2010年5月5日水曜日

効率的って

「効率的」、「無駄を省く」というのは、何事にも推奨される事になっている。
何と比べてといえば、もちろん、これまでと比べて。

もうずいぶん昔の話、銀行に就職した友人(銀行は破たんして、本人は消息不明。

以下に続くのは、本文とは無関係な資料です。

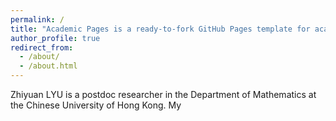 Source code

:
 ```yaml
---
permalink: /
title: "Academic Pages is a ready-to-fork GitHub Pages template for academic personal websites"
author_profile: true
redirect_from: 
  - /about/
  - /about.html
---
```

Zhiyuan LYU is a postdoc researcher in the Department of Mathematics at the Chinese University of Hong Kong. My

ま、消息不明は破たんとは関係ないと思うけど)が、コンピュータが入って業務が効率化されたはずなのに、残業量は入る前と変わっていないらしいっていう笑い話があるという話をしていた。
これは、まあ減った分、他の業務が増えたって話なんだろう。
最近の小売業界は、卸を通さずに直接生産者と取引をし、極端なケース、その物流まで自前で持つらしい。
それは、生産者と小売業者は、卸を通さない事によってその分生産者は幾分高くモノが売れるかもしれないし、小売業者は安く仕入れる事が出来るかもしれない。
つまりは生産者と小売業者双方にとって良い話で、消費者にも安く提供できるという話だけど、この考え方には大きな間違いがある。

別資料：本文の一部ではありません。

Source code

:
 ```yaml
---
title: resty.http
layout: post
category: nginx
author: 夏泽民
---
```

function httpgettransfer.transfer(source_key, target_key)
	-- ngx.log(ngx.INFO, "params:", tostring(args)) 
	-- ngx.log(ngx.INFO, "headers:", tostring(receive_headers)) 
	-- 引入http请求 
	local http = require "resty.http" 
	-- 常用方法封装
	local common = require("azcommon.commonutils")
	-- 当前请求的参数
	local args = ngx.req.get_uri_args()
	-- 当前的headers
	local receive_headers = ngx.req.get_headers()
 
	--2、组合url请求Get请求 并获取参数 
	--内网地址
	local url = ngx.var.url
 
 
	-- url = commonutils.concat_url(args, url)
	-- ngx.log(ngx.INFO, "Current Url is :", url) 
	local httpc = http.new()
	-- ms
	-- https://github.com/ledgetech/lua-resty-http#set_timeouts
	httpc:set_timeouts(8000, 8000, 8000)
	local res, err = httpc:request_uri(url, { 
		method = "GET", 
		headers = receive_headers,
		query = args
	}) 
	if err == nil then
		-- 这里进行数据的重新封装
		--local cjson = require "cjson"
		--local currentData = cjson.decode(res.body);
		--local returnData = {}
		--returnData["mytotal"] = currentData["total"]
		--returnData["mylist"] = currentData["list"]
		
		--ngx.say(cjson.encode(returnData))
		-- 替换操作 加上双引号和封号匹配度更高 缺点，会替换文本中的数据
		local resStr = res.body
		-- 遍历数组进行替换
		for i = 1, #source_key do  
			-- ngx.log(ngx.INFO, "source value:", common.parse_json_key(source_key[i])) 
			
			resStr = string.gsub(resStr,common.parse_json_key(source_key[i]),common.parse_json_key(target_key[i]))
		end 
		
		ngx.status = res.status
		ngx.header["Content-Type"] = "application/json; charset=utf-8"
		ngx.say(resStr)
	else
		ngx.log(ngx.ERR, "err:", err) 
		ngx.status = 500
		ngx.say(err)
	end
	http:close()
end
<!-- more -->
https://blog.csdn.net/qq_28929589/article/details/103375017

卸という業態は、さまざまな商品を取り揃えることで安定的に小売りに商品を供給する事によりマージンを取っている。
その段階を飛ばす事は、多商品の安定供給というメリットをなくす事になる。
そしてもちろん、そこに働く人々の生活を脅かす事になる。
働く人々=消費者である事を考えると、それに代わる雇用を創出しなければ、モノが売れなくなるという現象が起こる。
消費者は、一層安いものしか買えなくなり、安いPB商品が売れてゆく事になるが、それは、小売りによる生産者支配という構造を招く。
そうなると、どういう事が起こるのか。

自分が、かつて携わっていたビデオ・DVD業界では、TUTAYA、GEOという2大チェーンの出現によりレンタル価格が下がり、メーカーの収益は激減した。
折からの経済不況やインターネットの普及による販売不振と相まって、インディーズメーカーは、資金回収が難しくなり倒産もしくは撤退という状況に陥っている。
メジャーだって、モノが売れないのは一緒。
作り手が、どんどんわかりやくす大規模な作品製作に偏り、同じような作品や既に有名な原作を使ったモノばかりになる。
すると、そのパターンに飽きたお客さんが離れてゆく。
売れる作品が少なくなるから、売り場も縮小され、いわゆる衝動買い、ついで買いという事も無くなり、市場規模がどんどん小さくなってゆく。
そういう現象が起きている。
まあ、映像作品なんて娯楽のものだから、無くても誰も死なないという意味では、大したことないとは言える。

でも、それが生活必需品だったらどうだろう。
最終出口である小売りが価格決定権を持つという事は、生産者にしわ寄せがくるということに他ならない。
つまりは、消費者のため、安く商品を仕入れる
=卸を飛ばす=卸の廃業による失業率増加→全体の購買力減
=卸が無くなるため、販売先が少なくなった生産者にたいする小売業者の影響力増大→価格低下圧力増大による生産者の購買力減
=小売業者が仕入を選別する→消費者の選択肢が減少→消費者の幼稚化
という構図になってしまうという事
確かに安くて良い物は買いたいけど、それは、そのようの構図の上であっては、結果的に自分で自分の首を絞める事になる。

今の世の中、利益至上主義による産業構造の変化は避けられないみたいだ。
でも、税金で雇用対策なんかをやるくらいなら、独占禁止法なんかを拡充したほうが成果は上がるし、より豊かな世の中になると思うんだけどな。
モノの価格は上がっても、多くの人が安定して生活できるようになれば。
う~ん、でも複雑な流通システムは非関税障壁だって欧米から叩かれてたっけか。